О характере новоукраинской бюрократии даст представление следующая сценка, повергшая меня весной в изумление. По частоте вывесок на втором месте после «канторов» — пунктов обмена валюты — офисы частных нотариусов. Однако заверенные ими бумаги государственными учреждениями не принимаются, и даже простую выписку из трудовой книжки необходимо заверять в государственных нотариальных конторах, которых по одной на район с двухсоттысячным населением. Ломовые очереди в ободранных, требующих ремонта коридорах, отсутствие информации, стульев и пр., но вот, если повезет, несколько часов спустя ты у заветного стола. — А как же я это сошью?? — озадаченно спрашивает нотариус, вертя в руках листы ксерокопий. И после уговоров, повозмущавшись и посетовав, снисходя, достает из ящика стола ЦЫГАНСКУЮ ИГЛУ И НИТКИ и принимается ШИТЬ, вырезать, клеить, прятать концы ниток, ставить печати. У нее волнуется полный коридор людей, близится конец приема, заразительная людская нервозность наталкивается на профессиональную стервозность, образуя гремучую смесь, — а нотариус доблестно сидит шьет! Сникни, Бисмарк.

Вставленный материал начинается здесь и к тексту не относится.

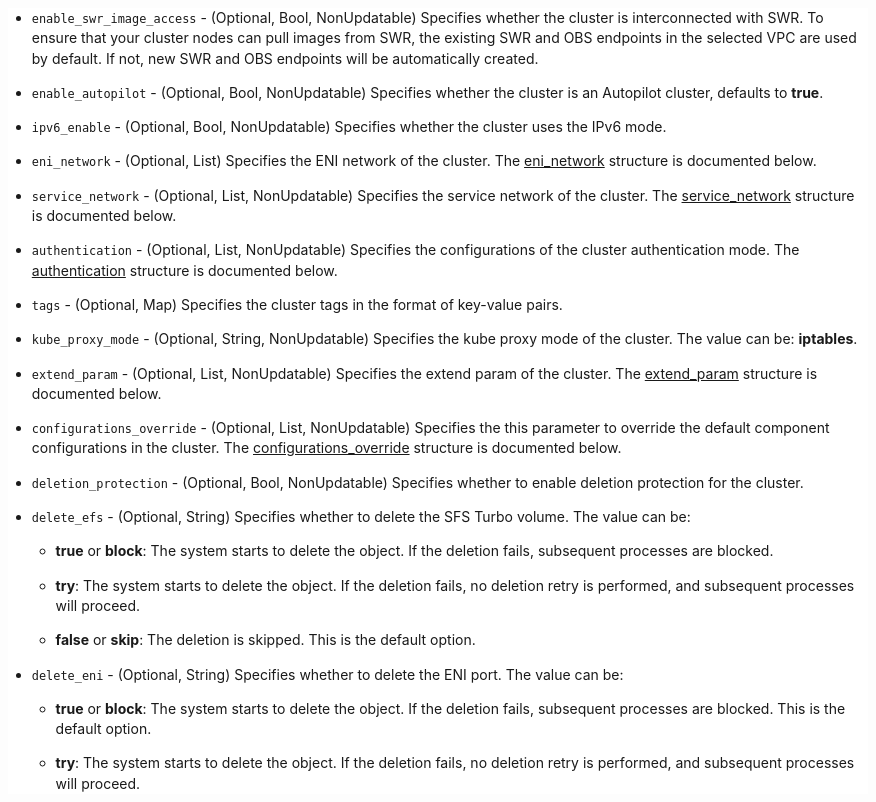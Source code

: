 * `enable_swr_image_access` - (Optional, Bool, NonUpdatable) Specifies whether the cluster is interconnected with SWR.
  To ensure that your cluster nodes can pull images from SWR, the existing SWR and OBS endpoints in the selected
  VPC are used by default. If not, new SWR and OBS endpoints will be automatically created.

* `enable_autopilot` - (Optional, Bool, NonUpdatable) Specifies whether the cluster is an Autopilot cluster,
  defaults to **true**.

* `ipv6_enable` - (Optional, Bool, NonUpdatable) Specifies whether the cluster uses the IPv6 mode.

* `eni_network` - (Optional, List) Specifies the ENI network of the cluster.
  The [eni_network](#autopilot_cluster_eni_network) structure is documented below.

* `service_network` - (Optional, List, NonUpdatable) Specifies the service network of the cluster.
  The [service_network](#autopilot_cluster_service_network) structure is documented below.

* `authentication` - (Optional, List, NonUpdatable) Specifies the configurations of the cluster authentication mode.
  The [authentication](#autopilot_cluster_authentication) structure is documented below.

* `tags` - (Optional, Map) Specifies the cluster tags in the format of key-value pairs.

* `kube_proxy_mode` - (Optional, String, NonUpdatable) Specifies the kube proxy mode of the cluster.
  The value can be: **iptables**.

* `extend_param` - (Optional, List, NonUpdatable) Specifies the extend param of the cluster.
  The [extend_param](#autopilot_cluster_extend_param) structure is documented below.

* `configurations_override` - (Optional, List, NonUpdatable) Specifies the this parameter to override
  the default component configurations in the cluster.
  The [configurations_override](#autopilot_cluster_configurations_override) structure is documented below.

* `deletion_protection` - (Optional, Bool, NonUpdatable) Specifies whether to enable deletion protection for the cluster.

* `delete_efs` - (Optional, String) Specifies whether to delete the SFS Turbo volume.
  The value can be:
  + **true** or **block**: The system starts to delete the object. If the deletion fails, subsequent processes are blocked.

  + **try**: The system starts to delete the object. If the deletion fails, no deletion retry is performed,
    and subsequent processes will proceed.

  + **false** or **skip**: The deletion is skipped. This is the default option.

* `delete_eni` - (Optional, String) Specifies whether to delete the ENI port.
  The value can be:
  + **true** or **block**: The system starts to delete the object. If the deletion fails, subsequent processes are blocked.
    This is the default option.

  + **try**: The system starts to delete the object. If the deletion fails, no deletion retry is performed,
    and subsequent processes will proceed.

Вообще — дивное сочетание пассионарности и пластичности, уже превратившее сегодняшний Львов в самое большое из западноукраинских сел. Гипертрофия чиновничества — лишь свидетельство беспомощности властей и несамодеятельности населения, элементарной неспособности людей договариваться друг с другом. Недавно налоговой инспекции было передано циклопическое недостроенное и законсервированное (а фактически выпотрошенное и разграбленное) здание обкома КПУ. В нем можно будет расставить столько столов и посадить за них инспекторов, что они могли бы собирать налоги еще и с нескольких соседних областей.